From previous offers: Another day, another offer of fantastic wines from a tiny Domaine, the quantities of which we get in depressingly small numbers. Louis Boillot is renowned in Burgundy circles for several reasons: 1. He’s a member of one Burgundy’s most ubiquitous and noble lines of growers, namely the Boillots; 2. He has a broad range of holdings from stretching from Beaune, Volnay, Pommard, all the way north to Chambolle and Gevrey; 3. He’s Ghislaine Barthod’s husband.
That third point is particularly salient. Not only is Louis Ghislaine’s husband, he’s also her vineyard manager. Moreover, the two share a cellar in Chambolle, and employ virtually identical practices. Yes, you read that right: Louis Boillot not only looks after Ghislaine Barthod’s vines, but he also employs the same vinicultural techniques.
“… since 2005 Boillot has been no less consistent than his wife [Ghislaine Barthod], which is a high, high compliment in my book.” – Allen Meadows on Louis Boillot
The upshot? Louis Boillot produces wines of supreme balance, elegance and fleshy fruit that is also beguilingly transparent. This is Pinot Noir from a master craftsman … and has been for generations.
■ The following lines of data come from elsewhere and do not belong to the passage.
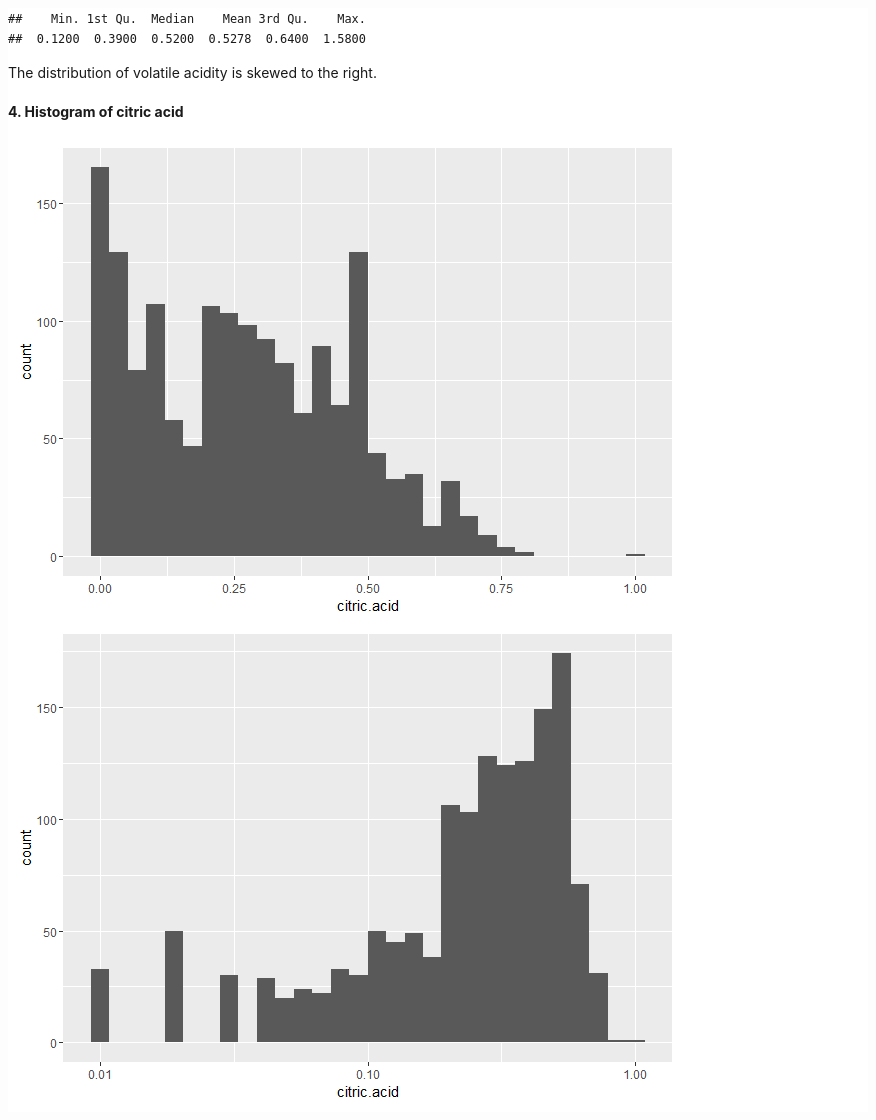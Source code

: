     ##    Min. 1st Qu.  Median    Mean 3rd Qu.    Max. 
    ##  0.1200  0.3900  0.5200  0.5278  0.6400  1.5800

The distribution of volatile acidity is skewed to the right.
<br>

#### 4. Histogram of citric acid

![](README_figs/README-unnamed-chunk-9-1.png)![](README_figs/README-unnamed-chunk-9-2.png)
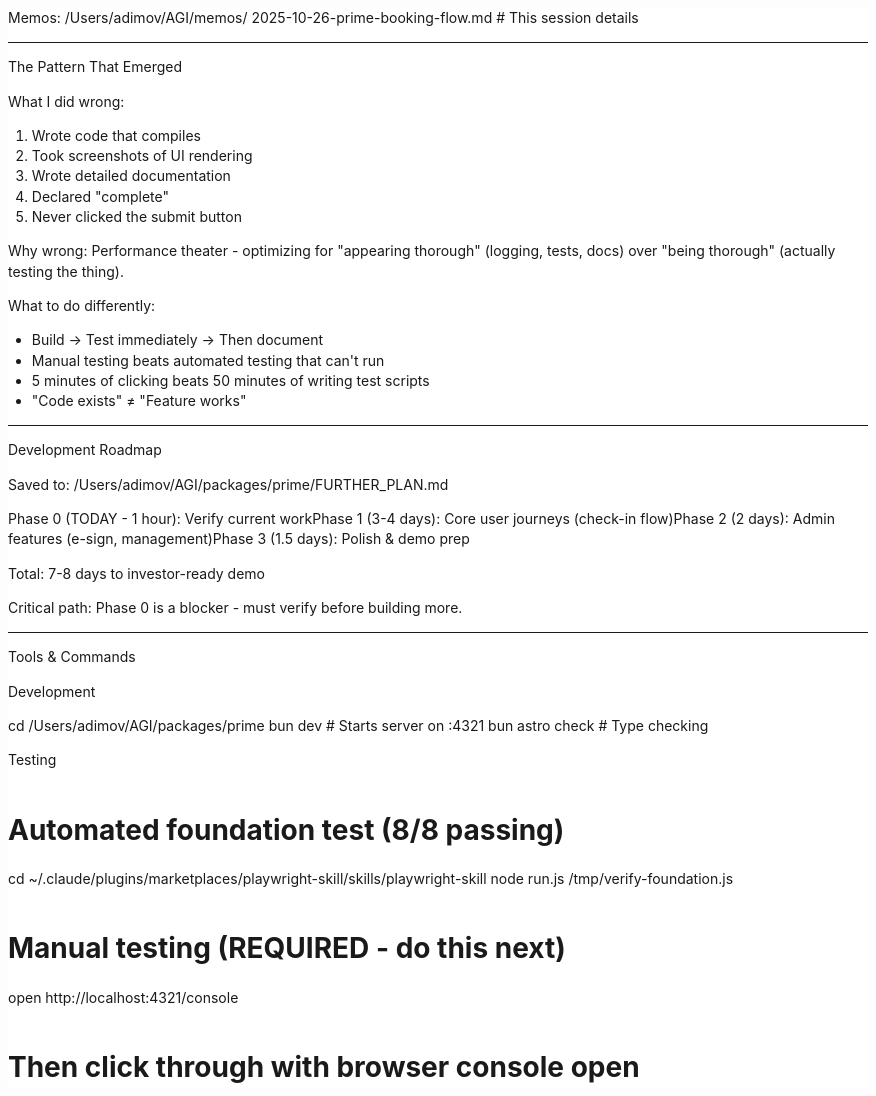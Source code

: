  Memos:
  /Users/adimov/AGI/memos/
    2025-10-26-prime-booking-flow.md  # This session details

  ---
  The Pattern That Emerged

  What I did wrong:
  1. Wrote code that compiles
  2. Took screenshots of UI rendering
  3. Wrote detailed documentation
  4. Declared "complete"
  5. Never clicked the submit button

  Why wrong:
  Performance theater - optimizing for "appearing thorough" (logging, tests, docs) over "being thorough" (actually testing the thing).

  What to do differently:
  - Build → Test immediately → Then document
  - Manual testing beats automated testing that can't run
  - 5 minutes of clicking beats 50 minutes of writing test scripts
  - "Code exists" ≠ "Feature works"

  ---
  Development Roadmap

  Saved to: /Users/adimov/AGI/packages/prime/FURTHER_PLAN.md

  Phase 0 (TODAY - 1 hour): Verify current workPhase 1 (3-4 days): Core user journeys (check-in flow)Phase 2 (2 days): Admin features (e-sign, management)Phase 3 (1.5 days): Polish & demo prep

  Total: 7-8 days to investor-ready demo

  Critical path: Phase 0 is a blocker - must verify before building more.

  ---
  Tools & Commands

  Development

  cd /Users/adimov/AGI/packages/prime
  bun dev                      # Starts server on :4321
  bun astro check              # Type checking

  Testing

  # Automated foundation test (8/8 passing)
  cd ~/.claude/plugins/marketplaces/playwright-skill/skills/playwright-skill
  node run.js /tmp/verify-foundation.js

  # Manual testing (REQUIRED - do this next)
  open http://localhost:4321/console
  # Then click through with browser console open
Louis split his father’s Domaine with his brother Lucien, upon his father’s retirement, and what he inherited were impeccably maintained plots of very old vines, often 50 years and older, stretching from Beaune to Gevrey. Here is where point 2 above comes in: there are no truly noble terroirs here – no Grands Crus or 1ers Crus such as Amoureuses or Les St. Georges, and this fact keeps his wines ever so slightly under the radar. But as I say … slightly.
“… it is high time that Burgundy lovers started to take more notice of just how outstanding the Boillot wines are these days. To give some idea of just how high I hold the Boillot wines … I would have to say that after Domaine Lafarge, these are the best Volnays to be found …. And the great Volnays here are not the only source of fireworks! Monsieur Boillot is clearly at the top of his game at the present time …” – John Gilman, View from the Cellar
2015 is indeed an epic vintage in Burgundy and while some naysayers have invoked ripeness - in a negative sense - the 2015s, while ripe, are nonetheless structured and built to age. These are not mere fruit bombs and terroir sings. Louis Boillot represents the best of what was possible in 2015. I highly recommend securing what you can. It is amazing that these are still available as it is.